Gold was worth $1,585.20 an ounce at 1100 GMT, compared with $1,594.70 late Friday.
In other markets:
— Taipei fell 0.80 percent, or 58.63 points, to 7,309.96.
Smartphone maker HTC shed 5.59 percent to Tw$304.0 while Chunghwa Telecom was 0.21 percent higher at Tw$95.4.
— Wellington edged up 0.04 percent, or 1.49 points, to 3,480.19.
Telecom Corp. added 1.4 percent to NZ$2.49 and Fletcher Building was down 1.12 percent at NZ$6.20.
— Manila closed down 1.84 percent, or 98.94 points, at 5,263.74.
Lepanto Mining shed 5 percent to 1.39 pesos and Philippine Long Distance Telephone Co. fell 0.94 percent to 2,728 pesos.

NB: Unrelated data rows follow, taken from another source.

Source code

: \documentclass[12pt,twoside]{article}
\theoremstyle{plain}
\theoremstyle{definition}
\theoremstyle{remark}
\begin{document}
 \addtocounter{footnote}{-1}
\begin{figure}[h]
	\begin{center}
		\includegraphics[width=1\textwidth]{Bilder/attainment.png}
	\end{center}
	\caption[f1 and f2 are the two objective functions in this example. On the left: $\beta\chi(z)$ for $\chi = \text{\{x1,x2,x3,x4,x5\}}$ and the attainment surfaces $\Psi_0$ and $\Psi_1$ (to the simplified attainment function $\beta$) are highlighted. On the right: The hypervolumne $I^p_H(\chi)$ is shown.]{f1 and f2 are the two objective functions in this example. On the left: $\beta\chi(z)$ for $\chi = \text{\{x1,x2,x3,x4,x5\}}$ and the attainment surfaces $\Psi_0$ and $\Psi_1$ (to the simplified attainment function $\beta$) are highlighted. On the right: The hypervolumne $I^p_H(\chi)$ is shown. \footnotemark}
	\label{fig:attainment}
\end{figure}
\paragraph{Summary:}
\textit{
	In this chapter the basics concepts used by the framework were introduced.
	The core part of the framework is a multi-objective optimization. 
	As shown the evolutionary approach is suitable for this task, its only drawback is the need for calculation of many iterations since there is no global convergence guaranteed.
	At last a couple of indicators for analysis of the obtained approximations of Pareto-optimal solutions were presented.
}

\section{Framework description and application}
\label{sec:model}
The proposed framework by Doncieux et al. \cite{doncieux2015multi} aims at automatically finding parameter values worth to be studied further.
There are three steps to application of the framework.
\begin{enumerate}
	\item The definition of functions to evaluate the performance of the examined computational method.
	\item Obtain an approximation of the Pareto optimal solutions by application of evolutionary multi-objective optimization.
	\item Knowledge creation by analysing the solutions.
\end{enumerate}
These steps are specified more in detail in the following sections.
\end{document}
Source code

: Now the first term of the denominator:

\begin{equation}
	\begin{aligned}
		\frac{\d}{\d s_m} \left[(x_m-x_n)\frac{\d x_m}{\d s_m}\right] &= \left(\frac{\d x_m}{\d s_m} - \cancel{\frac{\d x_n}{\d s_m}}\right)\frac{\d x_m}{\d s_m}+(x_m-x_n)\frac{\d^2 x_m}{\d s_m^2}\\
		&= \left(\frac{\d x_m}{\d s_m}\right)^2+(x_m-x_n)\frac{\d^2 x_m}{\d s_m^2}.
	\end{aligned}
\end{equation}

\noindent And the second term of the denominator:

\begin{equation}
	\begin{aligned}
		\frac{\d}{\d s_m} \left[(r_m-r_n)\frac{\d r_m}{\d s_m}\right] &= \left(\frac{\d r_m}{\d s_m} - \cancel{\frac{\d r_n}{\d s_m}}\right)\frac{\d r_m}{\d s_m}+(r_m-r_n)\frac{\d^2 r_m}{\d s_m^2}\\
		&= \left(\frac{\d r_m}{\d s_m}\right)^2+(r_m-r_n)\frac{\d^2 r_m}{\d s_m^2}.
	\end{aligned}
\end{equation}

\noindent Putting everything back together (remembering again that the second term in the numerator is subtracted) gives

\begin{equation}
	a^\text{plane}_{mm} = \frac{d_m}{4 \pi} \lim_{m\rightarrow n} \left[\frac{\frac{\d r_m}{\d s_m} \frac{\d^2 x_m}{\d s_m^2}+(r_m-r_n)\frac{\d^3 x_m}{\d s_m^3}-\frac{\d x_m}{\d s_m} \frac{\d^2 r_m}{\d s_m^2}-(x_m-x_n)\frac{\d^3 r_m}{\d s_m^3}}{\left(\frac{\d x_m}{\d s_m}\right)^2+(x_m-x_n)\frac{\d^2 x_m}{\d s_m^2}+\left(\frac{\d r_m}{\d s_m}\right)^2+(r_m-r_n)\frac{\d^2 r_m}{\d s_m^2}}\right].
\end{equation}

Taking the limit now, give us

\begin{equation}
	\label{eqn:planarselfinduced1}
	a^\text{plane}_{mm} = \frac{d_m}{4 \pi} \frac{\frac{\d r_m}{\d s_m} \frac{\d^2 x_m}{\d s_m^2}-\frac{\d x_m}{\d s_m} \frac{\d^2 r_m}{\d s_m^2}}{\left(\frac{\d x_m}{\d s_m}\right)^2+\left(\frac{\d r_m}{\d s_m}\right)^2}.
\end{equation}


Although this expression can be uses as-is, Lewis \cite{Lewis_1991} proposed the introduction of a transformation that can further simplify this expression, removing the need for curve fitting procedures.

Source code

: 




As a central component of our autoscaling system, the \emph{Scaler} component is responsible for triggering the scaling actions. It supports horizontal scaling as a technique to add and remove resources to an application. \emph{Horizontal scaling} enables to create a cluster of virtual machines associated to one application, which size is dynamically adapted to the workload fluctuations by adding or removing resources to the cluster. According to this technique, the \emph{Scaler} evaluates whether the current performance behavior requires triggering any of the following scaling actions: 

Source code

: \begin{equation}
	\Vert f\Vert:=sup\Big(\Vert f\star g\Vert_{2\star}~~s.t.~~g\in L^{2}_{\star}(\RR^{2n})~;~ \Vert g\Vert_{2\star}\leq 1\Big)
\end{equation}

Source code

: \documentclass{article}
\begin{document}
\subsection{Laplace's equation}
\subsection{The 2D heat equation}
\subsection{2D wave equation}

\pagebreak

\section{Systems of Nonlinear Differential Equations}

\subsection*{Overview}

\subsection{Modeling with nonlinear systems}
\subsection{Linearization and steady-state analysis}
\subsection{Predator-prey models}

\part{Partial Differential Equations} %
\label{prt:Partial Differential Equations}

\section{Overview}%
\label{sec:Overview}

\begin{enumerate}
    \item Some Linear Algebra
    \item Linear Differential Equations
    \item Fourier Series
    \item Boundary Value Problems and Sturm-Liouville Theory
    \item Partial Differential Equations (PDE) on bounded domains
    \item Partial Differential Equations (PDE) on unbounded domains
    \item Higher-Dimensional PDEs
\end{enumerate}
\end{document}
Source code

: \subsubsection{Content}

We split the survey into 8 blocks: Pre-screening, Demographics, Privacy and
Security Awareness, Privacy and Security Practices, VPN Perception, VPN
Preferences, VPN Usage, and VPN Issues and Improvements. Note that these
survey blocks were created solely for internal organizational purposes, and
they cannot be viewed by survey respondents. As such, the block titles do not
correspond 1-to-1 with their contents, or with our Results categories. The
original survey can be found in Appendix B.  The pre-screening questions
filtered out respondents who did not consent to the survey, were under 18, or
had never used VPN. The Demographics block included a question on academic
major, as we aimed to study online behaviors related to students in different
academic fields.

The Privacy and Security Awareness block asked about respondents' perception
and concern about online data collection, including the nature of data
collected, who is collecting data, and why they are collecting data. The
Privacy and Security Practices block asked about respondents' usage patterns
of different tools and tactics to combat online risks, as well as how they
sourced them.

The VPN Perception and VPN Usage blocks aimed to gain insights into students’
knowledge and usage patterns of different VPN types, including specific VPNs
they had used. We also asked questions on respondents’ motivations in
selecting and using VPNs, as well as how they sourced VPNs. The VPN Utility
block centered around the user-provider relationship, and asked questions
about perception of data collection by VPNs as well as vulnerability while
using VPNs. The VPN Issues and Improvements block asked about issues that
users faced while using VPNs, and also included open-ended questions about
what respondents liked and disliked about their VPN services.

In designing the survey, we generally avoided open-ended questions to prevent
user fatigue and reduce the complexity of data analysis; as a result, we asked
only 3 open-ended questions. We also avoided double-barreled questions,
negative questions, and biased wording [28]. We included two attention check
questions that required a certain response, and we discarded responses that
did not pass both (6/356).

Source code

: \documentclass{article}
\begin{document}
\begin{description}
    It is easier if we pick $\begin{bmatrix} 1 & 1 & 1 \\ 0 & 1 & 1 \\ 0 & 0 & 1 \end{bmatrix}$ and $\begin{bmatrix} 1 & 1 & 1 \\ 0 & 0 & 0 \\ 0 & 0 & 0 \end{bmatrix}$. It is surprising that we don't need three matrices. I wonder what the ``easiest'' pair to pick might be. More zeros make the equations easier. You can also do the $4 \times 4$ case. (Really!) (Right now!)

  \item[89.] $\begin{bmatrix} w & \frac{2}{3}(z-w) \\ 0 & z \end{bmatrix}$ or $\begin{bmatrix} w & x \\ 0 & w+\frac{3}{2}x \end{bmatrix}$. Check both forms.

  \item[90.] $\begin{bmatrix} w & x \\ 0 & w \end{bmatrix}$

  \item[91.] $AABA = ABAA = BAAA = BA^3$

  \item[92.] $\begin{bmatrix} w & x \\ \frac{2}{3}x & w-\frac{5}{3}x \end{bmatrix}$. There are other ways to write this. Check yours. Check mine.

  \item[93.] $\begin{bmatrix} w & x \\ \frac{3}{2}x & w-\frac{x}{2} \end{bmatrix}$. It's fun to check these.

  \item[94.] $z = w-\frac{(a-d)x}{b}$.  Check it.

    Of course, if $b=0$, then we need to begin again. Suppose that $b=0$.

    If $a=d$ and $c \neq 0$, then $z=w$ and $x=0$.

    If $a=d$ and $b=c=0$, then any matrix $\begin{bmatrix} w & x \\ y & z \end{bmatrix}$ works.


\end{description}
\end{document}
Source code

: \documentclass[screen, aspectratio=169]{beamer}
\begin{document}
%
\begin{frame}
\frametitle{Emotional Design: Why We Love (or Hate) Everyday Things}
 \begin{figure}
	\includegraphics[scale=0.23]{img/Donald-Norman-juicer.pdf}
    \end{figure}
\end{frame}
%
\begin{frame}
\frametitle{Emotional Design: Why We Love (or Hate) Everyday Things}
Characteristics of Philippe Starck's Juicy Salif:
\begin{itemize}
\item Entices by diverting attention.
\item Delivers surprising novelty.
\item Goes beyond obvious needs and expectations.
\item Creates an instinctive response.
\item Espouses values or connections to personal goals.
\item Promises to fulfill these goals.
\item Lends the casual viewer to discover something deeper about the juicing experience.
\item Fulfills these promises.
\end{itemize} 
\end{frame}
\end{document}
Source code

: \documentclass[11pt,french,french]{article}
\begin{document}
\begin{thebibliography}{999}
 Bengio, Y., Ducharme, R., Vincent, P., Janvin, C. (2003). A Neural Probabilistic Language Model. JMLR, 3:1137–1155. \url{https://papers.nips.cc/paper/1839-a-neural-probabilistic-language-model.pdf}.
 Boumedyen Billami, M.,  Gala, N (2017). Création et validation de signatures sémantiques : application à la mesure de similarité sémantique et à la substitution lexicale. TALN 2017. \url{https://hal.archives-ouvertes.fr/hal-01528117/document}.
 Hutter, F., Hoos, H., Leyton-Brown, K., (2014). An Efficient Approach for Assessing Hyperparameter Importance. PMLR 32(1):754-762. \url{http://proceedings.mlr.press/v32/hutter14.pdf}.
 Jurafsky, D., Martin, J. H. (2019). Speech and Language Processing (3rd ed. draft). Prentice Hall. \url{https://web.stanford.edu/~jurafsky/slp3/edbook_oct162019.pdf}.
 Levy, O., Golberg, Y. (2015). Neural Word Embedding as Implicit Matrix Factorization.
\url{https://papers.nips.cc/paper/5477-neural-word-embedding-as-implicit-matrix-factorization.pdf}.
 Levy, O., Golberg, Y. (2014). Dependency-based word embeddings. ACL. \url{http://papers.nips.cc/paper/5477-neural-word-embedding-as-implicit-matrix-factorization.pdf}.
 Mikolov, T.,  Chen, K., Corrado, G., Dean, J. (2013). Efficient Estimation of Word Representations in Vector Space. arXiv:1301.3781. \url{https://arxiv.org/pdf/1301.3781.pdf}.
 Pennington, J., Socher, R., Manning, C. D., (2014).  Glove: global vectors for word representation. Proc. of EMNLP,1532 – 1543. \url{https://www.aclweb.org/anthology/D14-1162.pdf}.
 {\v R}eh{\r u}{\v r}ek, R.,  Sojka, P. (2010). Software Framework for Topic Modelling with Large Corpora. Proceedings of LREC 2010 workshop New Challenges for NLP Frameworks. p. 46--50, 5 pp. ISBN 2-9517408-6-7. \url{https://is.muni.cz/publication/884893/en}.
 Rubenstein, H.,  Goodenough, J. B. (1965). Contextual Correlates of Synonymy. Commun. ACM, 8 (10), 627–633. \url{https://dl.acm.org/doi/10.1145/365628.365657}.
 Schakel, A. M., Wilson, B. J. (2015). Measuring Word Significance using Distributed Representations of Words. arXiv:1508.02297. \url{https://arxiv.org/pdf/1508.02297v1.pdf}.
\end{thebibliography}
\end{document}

— Singapore closed down 1.66 percent, or 49.47 points, at 2,929.08 points.
Singapore Telecommunications eased 1.49 percent to Sg$3.31 and DBS dropped 0.99 percent to Sg$13.95.
— Jakarta closed 1.73 percent, or 70.15 points, lower at 3,985.05.
Aneka Tambang fell 3.6 percent to 1,340 rupiah, Astra International slid 2.88 percent to 6,750 rupiah and Indofood lost 0.95 percent to 5,200 rupiah.
— Bangkok fell 1.09 percent, or 13.13 points, to 1,186.95.
Banpu dropped 1.74 percent to 452 baht, while PTT lost 2.10 percent to 327 baht.
— Kuala Lumpur edged down 0.01 percent, or 0.24 points, to 1,620.31.
Genting Malaysia and PPB Group each fell 1.9 percent to 3.61 ringgit and 15.78 respectively.
— India’s Sensex index fell 0.74 percent, or 129.14 points, to 17,391.98 on Monday, its second straight day of losses, tracking weak global markets and fears of quarterly earnings growth data from Indian firms.
Private steel maker Jindal Steel slid 2.56 percent to 443.5 rupees while India’s largest passenger car maker Maruti Suzuki fell 2.28 percent to 1,189.